ACTION ITEM ->
Please restate, word for word, the lines below that begin at the one with "is used only" and end at the one with "The **GridMvcCore** package". Leave out all other lines.

RECORDS PROVIDED ->

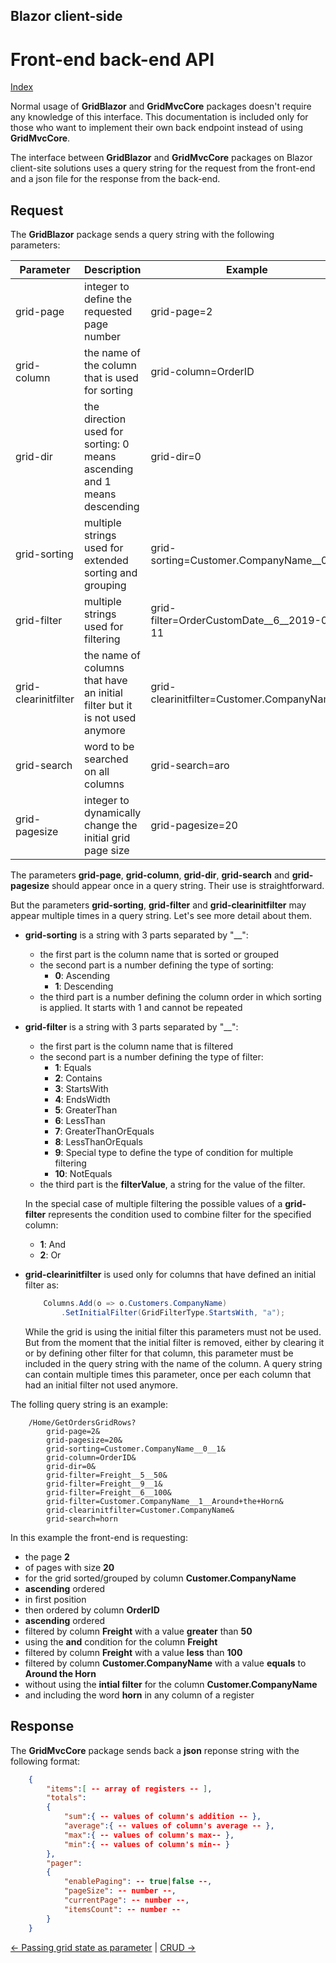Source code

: ## Blazor client-side

# Front-end back-end API

[Index](Documentation.md)

Normal usage of  **GridBlazor** and **GridMvcCore** packages doesn't require any knowledge of this interface. This documentation is included only for those who want to implement their own back endpoint instead of using **GridMvcCore**. 

The interface between **GridBlazor** and **GridMvcCore** packages on Blazor client-site solutions uses a query string for the request from the front-end and a json file for the response from the back-end.

## Request

The **GridBlazor** package sends a query string with the following parameters:

Parameter | Description | Example
--------- | ----------- | -------
grid-page | integer to define the requested page number | grid-page=2
grid-column | the name of the column that is used for sorting | grid-column=OrderID
grid-dir | the direction used for sorting: 0 means ascending and 1 means descending | grid-dir=0
grid-sorting | multiple strings used for extended sorting and grouping | grid-sorting=Customer.CompanyName__0__1
grid-filter | multiple strings used for filtering  | grid-filter=OrderCustomDate__6__2019-06-11
grid-clearinitfilter | the name of columns that have an initial filter but it is not used anymore | grid-clearinitfilter=Customer.CompanyName
grid-search | word to be searched on all columns | grid-search=aro
grid-pagesize | integer to dynamically change the initial grid page size | grid-pagesize=20

The parameters **grid-page**, **grid-column**, **grid-dir**, **grid-search** and **grid-pagesize** should appear once in a query string. Their use is straightforward.

But the parameters **grid-sorting**, **grid-filter** and **grid-clearinitfilter** may appear multiple times in a query string. Let's see more detail about them.

* **grid-sorting** is a string with 3 parts separated by "__":
    * the first part is the column name that is sorted or grouped
    * the second part is a number defining the type of sorting:
        * **0**: Ascending
        * **1**: Descending
    * the third part is a number defining the column order in which sorting is applied. It starts with 1 and cannot be repeated

* **grid-filter** is a string with 3 parts separated by "__":
    * the first part is the column name that is filtered
    * the second part is a number defining the type of filter:
        * **1**: Equals
        * **2**: Contains
        * **3**: StartsWith
        * **4**: EndsWidth
        * **5**: GreaterThan
        * **6**: LessThan
        * **7**: GreaterThanOrEquals
        * **8**: LessThanOrEquals
        * **9**: Special type to define the type of condition for multiple filtering
        * **10**: NotEquals
    * the third part is  the **filterValue**, a string for the value of the filter. 

    In the special case of multiple filtering the possible values of a **grid-filter** represents the condition used to combine filter for the specified column:
    * **1**: And
    * **2**: Or

* **grid-clearinitfilter** is used only for columns that have defined an initial filter as:
    
    ```c#
        Columns.Add(o => o.Customers.CompanyName)
            .SetInitialFilter(GridFilterType.StartsWith, "a");
    ```
    While the grid is using the initial filter this parameters must not be used. But from the moment that the initial filter is removed, either by clearing it or by defining other filter for that column, this parameter must be included in the query string with the name of the column.
    A query string can contain multiple times this parameter, once per each column that had an initial filter not used anymore.
    
The folling query string is an example:

```url
    /Home/GetOrdersGridRows?
        grid-page=2&
        grid-pagesize=20&
        grid-sorting=Customer.CompanyName__0__1&
        grid-column=OrderID&
        grid-dir=0&
        grid-filter=Freight__5__50&
        grid-filter=Freight__9__1&
        grid-filter=Freight__6__100&
        grid-filter=Customer.CompanyName__1__Around+the+Horn&
        grid-clearinitfilter=Customer.CompanyName&
        grid-search=horn
```
In this example the front-end is requesting:
* the page **2**
* of pages with size **20**
* for the grid sorted/grouped by column **Customer.CompanyName**
* **ascending** ordered
* in first position
* then ordered by column **OrderID**
* **ascending** ordered
* filtered by column **Freight** with a value **greater** than **50**
* using the **and** condition for the column **Freight**
* filtered by column **Freight** with a value **less** than **100**
* filtered by column **Customer.CompanyName** with a value **equals** to **Around the Horn**
* without using the **intial filter** for the column **Customer.CompanyName**
* and including the word **horn** in any column of a register

## Response

The **GridMvcCore** package sends back a **json** reponse string with the following format:

```json
    {
        "items":[ -- array of registers -- ],
        "totals":
        {
            "sum":{ -- values of column's addition -- },
            "average":{ -- values of column's average -- },
            "max":{ -- values of column's max-- },
            "min":{ -- values of column's min-- }
        },
        "pager":
        {
            "enablePaging": -- true|false --,
            "pageSize": -- number --,
            "currentPage": -- number --,
            "itemsCount": -- number --
        }
    }
```

[<- Passing grid state as parameter](Passing_grid_state_as_parameter.md) | [CRUD ->](Crud.md)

COMPLETED TASK ->
* **grid-clearinitfilter** is used only for columns that have defined an initial filter as:
    
    ```c#
        Columns.Add(o => o.Customers.CompanyName)
            .SetInitialFilter(GridFilterType.StartsWith, "a");
    ```
    While the grid is using the initial filter this parameters must not be used. But from the moment that the initial filter is removed, either by clearing it or by defining other filter for that column, this parameter must be included in the query string with the name of the column.
    A query string can contain multiple times this parameter, once per each column that had an initial filter not used anymore.
    
The folling query string is an example:

```url
    /Home/GetOrdersGridRows?
        grid-page=2&
        grid-pagesize=20&
        grid-sorting=Customer.CompanyName__0__1&
        grid-column=OrderID&
        grid-dir=0&
        grid-filter=Freight__5__50&
        grid-filter=Freight__9__1&
        grid-filter=Freight__6__100&
        grid-filter=Customer.CompanyName__1__Around+the+Horn&
        grid-clearinitfilter=Customer.CompanyName&
        grid-search=horn
```
In this example the front-end is requesting:
* the page **2**
* of pages with size **20**
* for the grid sorted/grouped by column **Customer.CompanyName**
* **ascending** ordered
* in first position
* then ordered by column **OrderID**
* **ascending** ordered
* filtered by column **Freight** with a value **greater** than **50**
* using the **and** condition for the column **Freight**
* filtered by column **Freight** with a value **less** than **100**
* filtered by column **Customer.CompanyName** with a value **equals** to **Around the Horn**
* without using the **intial filter** for the column **Customer.CompanyName**
* and including the word **horn** in any column of a register

## Response

The **GridMvcCore** package sends back a **json** reponse string with the following format:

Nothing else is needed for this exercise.